======== Entries shown
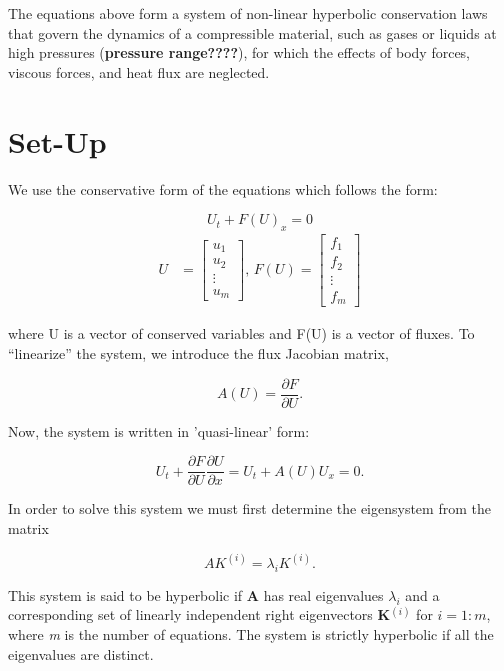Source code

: \documentclass[]{article}
\begin{document}
	The equations above form a system of non-linear hyperbolic conservation laws that govern the dynamics of a compressible material, such as gases or liquids at high pressures (\textbf{pressure range????}), for which the effects of body forces, viscous forces, and heat flux are neglected. 
	
\section{Set-Up}
	We use the conservative form of the equations which follows the form:
	 
	\begin{equation}
		U_t + F(U)_x = 0
		\label{Gen_Hyp}
	\end{equation}
		\begin{align}
			U &= \begin{bmatrix}
				u_{1} \\
				u_{2} \\
				\vdots \\
				u_{m}
				\end{bmatrix} \mbox{,  } 
				F(U) = \begin{bmatrix}
				f_{1} \\
				f_{2} \\
				\vdots \\
				f_{m}
				\end{bmatrix} 
		\end{align}

	where U is a vector of conserved variables and F(U) is a vector of fluxes. To ``linearize'' the system, we introduce the flux Jacobian matrix,
	
	\begin{equation}
		A(U) = \frac{\partial F}{\partial U}.
		\label{HypSys}
	\end{equation}
	
	Now, the system is written in 'quasi-linear' form:
	
	\begin{equation}
		U_t + \frac{\partial F}{\partial U}\frac{\partial U}{\partial x} = U_t + A(U) U_x = 0.
		\label{QLHypSys}
	\end{equation}
	
	In order to solve this system we must first determine the eigensystem from the matrix
	
	\begin{equation}
		A K^{(i)} = \lambda_i K^{(i)}.
	\end{equation}
	
	This system is said to be hyperbolic if \textbf{A} has real eigenvalues $\lambda_i$ and a corresponding set of linearly independent right eigenvectors \textbf{K$^{(i)}$} for $i=1:m$, where \textit{m} is the number of equations. The system is strictly hyperbolic if all the eigenvalues are distinct.
	
\end{document}
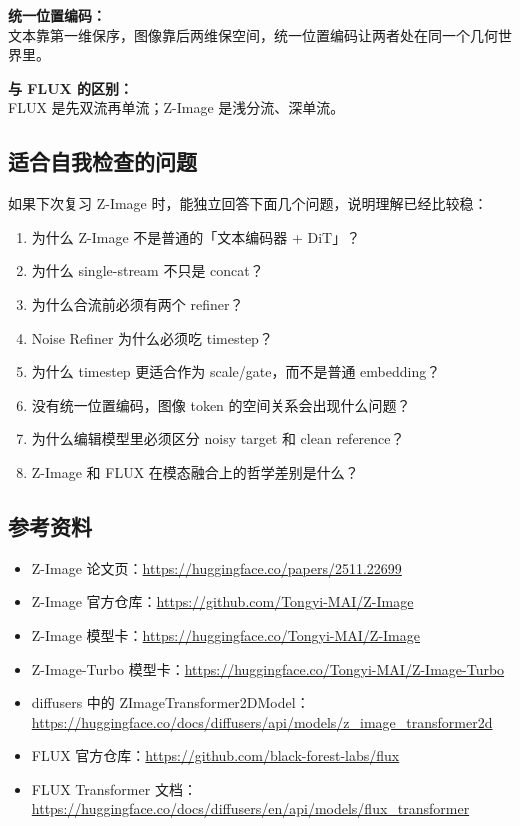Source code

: \begin{summarybox}
\textbf{统一位置编码：}\\
文本靠第一维保序，图像靠后两维保空间，统一位置编码让两者处在同一个几何世界里。
\end{summarybox}

\begin{summarybox}
\textbf{与 FLUX 的区别：}\\
FLUX 是先双流再单流；Z-Image 是浅分流、深单流。
\end{summarybox}

\subsection{适合自我检查的问题}

如果下次复习 Z-Image 时，能独立回答下面几个问题，说明理解已经比较稳：

\begin{enumerate}[leftmargin=1.5em]
  \item 为什么 Z-Image 不是普通的「文本编码器 + DiT」？
  \item 为什么 single-stream 不只是 concat？
  \item 为什么合流前必须有两个 refiner？
  \item Noise Refiner 为什么必须吃 timestep？
  \item 为什么 timestep 更适合作为 scale/gate，而不是普通 embedding？
  \item 没有统一位置编码，图像 token 的空间关系会出现什么问题？
  \item 为什么编辑模型里必须区分 noisy target 和 clean reference？
  \item Z-Image 和 FLUX 在模态融合上的哲学差别是什么？
\end{enumerate}

\subsection{参考资料}

\begin{itemize}[leftmargin=1.5em]
  \item Z-Image 论文页：\url{https://huggingface.co/papers/2511.22699}
  \item Z-Image 官方仓库：\url{https://github.com/Tongyi-MAI/Z-Image}
  \item Z-Image 模型卡：\url{https://huggingface.co/Tongyi-MAI/Z-Image}
  \item Z-Image-Turbo 模型卡：\url{https://huggingface.co/Tongyi-MAI/Z-Image-Turbo}
  \item diffusers 中的 ZImageTransformer2DModel：\url{https://huggingface.co/docs/diffusers/api/models/z_image_transformer2d}
  \item FLUX 官方仓库：\url{https://github.com/black-forest-labs/flux}
  \item FLUX Transformer 文档：\url{https://huggingface.co/docs/diffusers/en/api/models/flux_transformer}
\end{itemize}

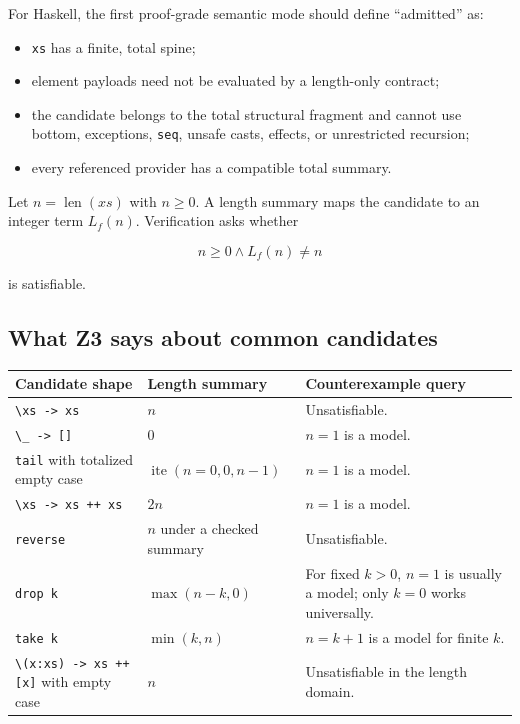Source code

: \documentclass[11pt,oneside]{article}
\newcommand{\code}[1]{\texttt{#1}}
\begin{document}
For Haskell, the first proof-grade semantic mode should define ``admitted'' as:

\begin{itemize}
  \item \code{xs} has a finite, total spine;
  \item element payloads need not be evaluated by a length-only contract;
  \item the candidate belongs to the total structural fragment and cannot use bottom,
        exceptions, \code{seq}, unsafe casts, effects, or unrestricted recursion;
  \item every referenced provider has a compatible total summary.
\end{itemize}

Let $n=\operatorname{len}(xs)$ with $n\geq0$. A length summary maps the candidate to an
integer term $L_f(n)$. Verification asks whether

\[
  n\geq0 \land L_f(n)\neq n
\]

is satisfiable.

\subsection{What Z3 says about common candidates}

\begin{longtable}{@{}p{}p{}p{}@{}}
\toprule
\textbf{Candidate shape} & \textbf{Length summary} & \textbf{Counterexample query} \\
\midrule
\endhead
\code{\textbackslash xs -> xs} & $n$ & Unsatisfiable. \\
\code{\textbackslash \_ -> []} & $0$ & $n=1$ is a model. \\
\code{tail} with totalized empty case & $\operatorname{ite}(n=0,0,n-1)$ & $n=1$ is a model. \\
\code{\textbackslash xs -> xs ++ xs} & $2n$ & $n=1$ is a model. \\
\code{reverse} & $n$ under a checked summary & Unsatisfiable. \\
\code{drop k} & $\max(n-k,0)$ & For fixed $k>0$, $n=1$ is usually a model; only $k=0$ works universally. \\
\code{take k} & $\min(k,n)$ & $n=k+1$ is a model for finite $k$. \\
\code{\textbackslash (x:xs) -> xs ++ [x]} with empty case & $n$ & Unsatisfiable in the length domain. \\
\bottomrule
\end{longtable}
\end{document}
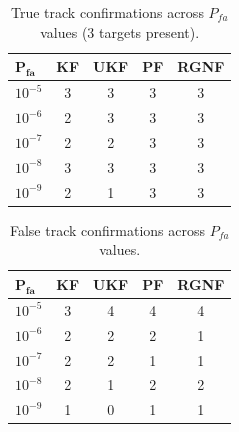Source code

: %

\begin{table}[H]
    \centering
    \caption{True track confirmations across $P_{fa}$ values (3 targets present).}
    \label{tab:Ptt}
    \setlength{\tabcolsep}{3.5pt}
    \begin{tabular}{@{}lcccc@{}}
        \toprule
        $\mathbf{P_{fa}}$ & \textbf{KF} & \textbf{UKF} & \textbf{PF} & \textbf{RGNF} \\
        \midrule
        $10^{-5}$ & \cellcolor{green!20}3 & \cellcolor{green!20}3 & \cellcolor{green!20}3 & \cellcolor{green!20}3 \\
        $10^{-6}$ & 2 & \cellcolor{green!20}3 & \cellcolor{green!20}3 & \cellcolor{green!20}3 \\
        $10^{-7}$ & 2 & 2 & \cellcolor{green!20}3 & \cellcolor{green!20}3 \\
        $10^{-8}$ & \cellcolor{green!20}3 & \cellcolor{green!20}3 & \cellcolor{green!20}3 & \cellcolor{green!20}3 \\
        $10^{-9}$ & 2 & \cellcolor{red!20}1 & \cellcolor{green!20}3 & \cellcolor{green!20}3 \\
        \bottomrule
    \end{tabular}
\end{table}

\begin{table}[H]
    \centering
    \caption{False track confirmations across $P_{fa}$ values.}
    \label{tab:Pft}
    \setlength{\tabcolsep}{3.5pt}
    \begin{tabular}{@{}lcccc@{}}
        \toprule
        $\mathbf{P_{fa}}$ & \textbf{KF} & \textbf{UKF} & \textbf{PF} & \textbf{RGNF} \\
        \midrule
        $10^{-5}$ & 3 & \cellcolor{red!20}4 & \cellcolor{red!20}4 & \cellcolor{red!20}4 \\
        $10^{-6}$ & 2 & 2 & 2 & 1 \\
        $10^{-7}$ & 2 & 2 & 1 & 1 \\
        $10^{-8}$ & 2 & 1 & 2 & 2 \\
        $10^{-9}$ & 1 & \cellcolor{green!20}0 & 1 & 1 \\
        \bottomrule
    \end{tabular}
\end{table}

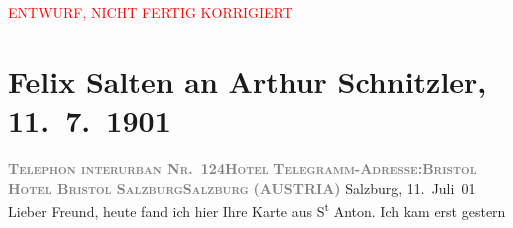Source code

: 
\begin{center}
            \textcolor{red}{ENTWURF, NICHT FERTIG KORRIGIERT}
                      \end{center}
            
         
         \renewcommand{\erwaehntePersonen}{Personen: Hugo Felix, Georges Fragerolle, Henri Rivière, Julius Szeps}
         \renewcommand{\erwaehnteInstitutionen}{Institutionen: Le Chat Noir, Wiener Allgemeine Zeitung}
         \renewcommand{\erwaehnteOrte}{Orte: Arlberg, Bad Ischl, Darmstadt, Hotel Bristol Salzburg, Salzburg, St. Anton am Arlberg, Wien, Zürich, Österreich}
         \renewcommand{\erwaehnteWerke}{Werke: Frau Bertha Garlan. Roman, Wiener Allgemeine Zeitung, »Lieutenant Gustl.« (Ein ehrenrätliches Urtheil.)}
               \section[Felix Salten an Arthur Schnitzler, 11. 7. 1901]{ Felix Salten an Arthur Schnitzler, 11. 7. 1901}\nopagebreak{}\rehead{ }\begin{ledgroupsized}[t]{13cm}\normalsize\beginnumbering \toendnotes[C]{\smallbreak\pagebreak[2]} 
\toendnotes[C]{\smallbreak}\pstart
           \noindent{}{\pb}\textcolor{gray}{\textbf{\textsc{Telephon interurban
                        Nr. 124}}}\hfill \textcolor{gray}{\textbf{\textsc{Hotel}}}\pend
           \pstart
           \textcolor{gray}{\textbf{\textsc{Telegramm-Adresse:}}}\hfill \textcolor{gray}{\textbf{\textsc{Bristol}}}\pend
           \pstart
           \textcolor{gray}{\textbf{\textsc{Hotel Bristol Salzburg}}}\hfill \textcolor{gray}{\textbf{\textsc{Salzburg}}}\pend
           \pstart
           \raggedleft{}\textcolor{gray}{\textbf{(AUSTRIA)}}\pend
           \pstart
           \raggedleft{}Salzburg, 11. Juli 01\pend
           \pstart
           Lieber Freund, heute fand ich hier Ihre Karte aus S\textsuperscript{t} Anton. Ich kam erst gestern

\end{ledgroupsized}
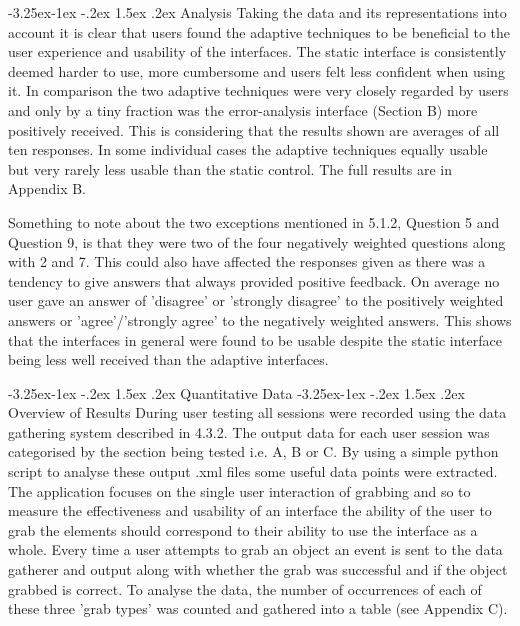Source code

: \documentclass[12pt]{article}
\makeatletter
\renewcommand{\subsection}{\@startsection{subsection}{2}{\z@}%
             {-3.25ex\@plus -1ex \@minus -.2ex}%
             {1.5ex \@plus .2ex}%
             {\normalfont\large\scshape\bfseries}}
\renewcommand{\subsubsection}{\@startsection{subsubsection}{2}{\z@}%
             {-3.25ex\@plus -1ex \@minus -.2ex}%
             {1.5ex \@plus .2ex}%
             {\normalfont\normalsize\scshape\bfseries}}
\makeatother
\begin{document}
\subsubsection{Analysis}
Taking the data and its representations into account it is clear that users found the adaptive techniques to be beneficial to the user experience and usability of the interfaces. The static interface is consistently deemed harder to use, more cumbersome and users felt less confident when using it. In comparison the two adaptive techniques were very closely regarded by users and only by a tiny fraction was the error-analysis interface (Section B) more positively received. This is considering that the results shown are averages of all ten responses. In some individual cases the adaptive techniques equally usable but very rarely less usable than the static control. The full results are in Appendix B.

Something to note about the two exceptions mentioned in 5.1.2, Question 5 and Question 9, is that they were two of the four negatively weighted questions along with 2 and 7. This could also have affected the responses given as there was a tendency to give answers that always provided positive feedback. On average no user gave an answer of 'disagree' or 'strongly disagree' to the positively weighted answers or 'agree'/'strongly agree' to the negatively weighted answers. This shows that the interfaces in general were found to be usable despite the static interface being less well received than the adaptive interfaces.

\subsection{Quantitative Data}
\subsubsection{Overview of Results}
During user testing all sessions were recorded using the data gathering system described in 4.3.2. The output data for each user session was categorised by the section being tested i.e. A, B or C. By using a simple python script to analyse these output .xml files some useful data points were extracted. The application focuses on the single user interaction of grabbing and so to measure the effectiveness and usability of an interface the ability of the user to grab the elements should correspond to their ability to use the interface as a whole. Every time a user attempts to grab an object an event is sent to the data gatherer and output along with whether the grab was successful and if the object grabbed is correct. To analyse the data, the number of occurrences of each of these three 'grab types' was counted and gathered into a table (see Appendix C). 
\end{document}
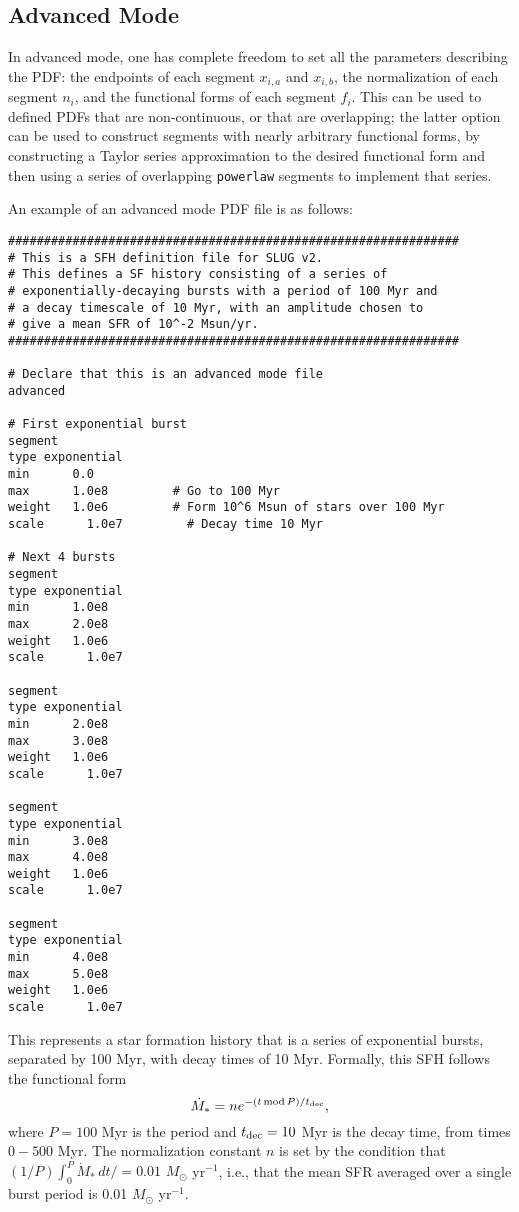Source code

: \documentclass[12pt]{article}
\begin{document}
\subsection{Advanced Mode}

In advanced mode, one has complete freedom to set all the parameters describing the PDF: the endpoints of each segment $x_{i,a}$ and $x_{i,b}$, the normalization of each segment $n_i$, and the functional forms of each segment $f_i$. This can be used to defined PDFs that are non-continuous, or that are overlapping; the latter option can be used to construct segments with nearly arbitrary functional forms, by constructing a Taylor series approximation to the desired functional form and then using a series of overlapping \verb=powerlaw= segments to implement that series.

An example of an advanced mode PDF file is as follows:
\begin{verbatim}
###############################################################
# This is a SFH definition file for SLUG v2.
# This defines a SF history consisting of a series of
# exponentially-decaying bursts with a period of 100 Myr and
# a decay timescale of 10 Myr, with an amplitude chosen to
# give a mean SFR of 10^-2 Msun/yr.
###############################################################

# Declare that this is an advanced mode file
advanced

# First exponential burst
segment
type exponential
min      0.0
max      1.0e8         # Go to 100 Myr
weight   1.0e6         # Form 10^6 Msun of stars over 100 Myr
scale	   1.0e7         # Decay time 10 Myr

# Next 4 bursts
segment
type exponential
min      1.0e8
max      2.0e8
weight   1.0e6
scale	   1.0e7

segment
type exponential
min      2.0e8
max      3.0e8
weight   1.0e6
scale	   1.0e7

segment
type exponential
min      3.0e8
max      4.0e8
weight   1.0e6
scale	   1.0e7

segment
type exponential
min      4.0e8
max      5.0e8
weight   1.0e6
scale	   1.0e7
\end{verbatim}
This represents a star formation history that is a series of exponential bursts, separated by 100 Myr, with decay times of 10 Myr. Formally, this SFH follows the functional form
\begin{equation}
\dot{M}_* = n e^{-(t\,\mathrm{mod}\, P)/t_{\rm dec}},
\end{equation}
where $P = 100$ Myr is the period and $t_{\rm dec} = 10$ Myr is the decay time, from times $0-500$ Myr. The normalization constant $n$ is set by the condition that $(1/P) \int_0^P \dot{M}_* \,dt / = 0.01$ $M_\odot$ yr$^{-1}$, i.e., that the mean SFR averaged over a single burst period is 0.01 $M_\odot$ yr$^{-1}$.
\end{document}
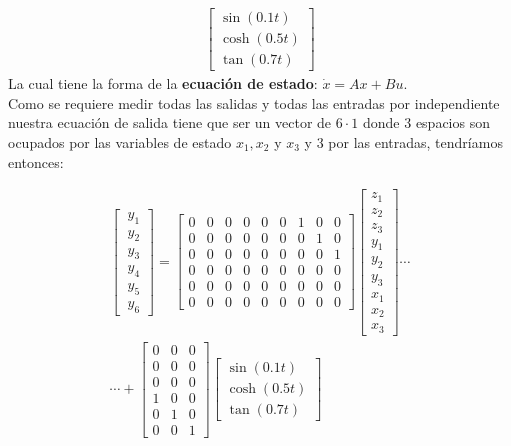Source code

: \documentclass[letterpaper, 12pt]{article}
\begin{document}
\begin{enumerate}
\begin{enumerate}
\begin{multline*}
\begin{bmatrix}
\sin(0.1t)\\ 
\cosh(0.5t)\\ 
\tan(0.7t)
\end{bmatrix}
\end{multline*}
La cual tiene la forma de la \textbf{ecuación de estado}: $\dot{x}=Ax+Bu$. \\
Como se requiere medir todas las salidas y todas las entradas por independiente nuestra ecuación de salida tiene que ser un vector de $6\cdot 1$ donde 3 espacios son ocupados por las variables de estado $x_1, x_2$ y $x_3$ y 3 por las entradas, tendríamos entonces:


\begin{multline*}
\begin{bmatrix}
\ y_1\\ 
\ y_2\\ 
\ y_3\\ 
\ y_4\\ 
\ y_5\\ 
\ y_6
\end{bmatrix}
=
\begin{bmatrix}
0 &0  &0  &0  &0  &0  &1  &0  &0 \\ 
0 &0  &0  &0  &0  &0  &0  &1  &0 \\ 
0 &0  &0  &0  &0  &0  &0  &0  &1 \\ 
0 &0  &0  &0  &0  &0  &0  &0  &0 \\ 
0 &0  &0  &0  &0  &0  &0  &0  &0 \\ 
0 &0  &0  &0  &0  &0  &0  &0  &0 
\end{bmatrix}
\begin{bmatrix}
z_1\\ 
z_2\\ 
z_3\\ 
y_1\\ 
y_2\\ 
y_3\\ 
x_1\\ 
x_2\\ 
x_3
\end{bmatrix}
\cdots \\
\cdots +
\begin{bmatrix}
0  &0  &0 \\
0  &0  &0 \\
0  &0  &0 \\
1  &0  &0 \\
0  &1  &0 \\
0  &0  &1 
\end{bmatrix}
\begin{bmatrix}
\sin(0.1t)\\ 
\cosh(0.5t)\\ 
\tan(0.7t)
\end{bmatrix}
\end{multline*}




\end{enumerate}
\end{enumerate}
\end{document}
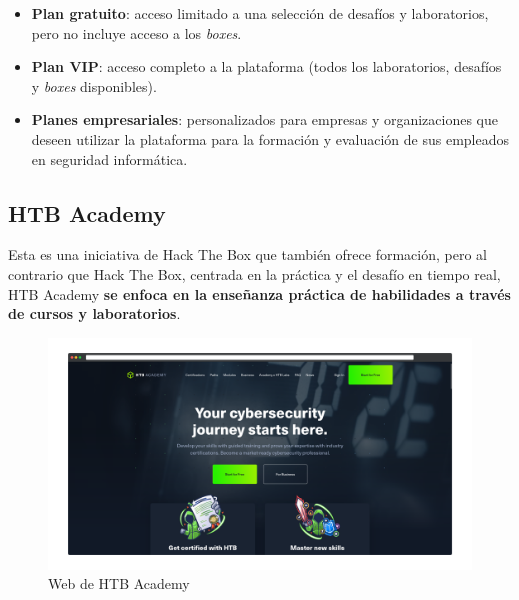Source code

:         \begin{itemize}
            \item \textbf{Plan gratuito}: acceso limitado a una selección de desafíos y laboratorios, pero no incluye acceso a los \textit{boxes}.
        
            \item \textbf{Plan VIP}: acceso completo a la plataforma (todos los laboratorios, desafíos y \textit{boxes} disponibles).
        
            \item \textbf{Planes empresariales}: personalizados para empresas y organizaciones que deseen utilizar la plataforma para la formación y evaluación de sus empleados en seguridad informática.
        \end{itemize}
        
        \newpage

    
    \subsection{HTB Academy}
    
        Esta es una iniciativa de Hack The Box que también ofrece formación, pero al contrario que Hack The Box, centrada en la práctica y el desafío en tiempo real, HTB Academy \textbf{se enfoca en la enseñanza práctica de habilidades a través de cursos y laboratorios}.
        
        \begin{figure}[h]
            \centering

            \includegraphics[width=\textwidth]{images/Capturas/Web de HTB Academy.png}
            
            \caption{Web de HTB Academy}
            \label{fig:HTB-Academy-web}
        \end{figure}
================
> [What you will do]
Give the number of lines in the listing above that contain the word "follows", with no other text.

> [Response for this exercise]
3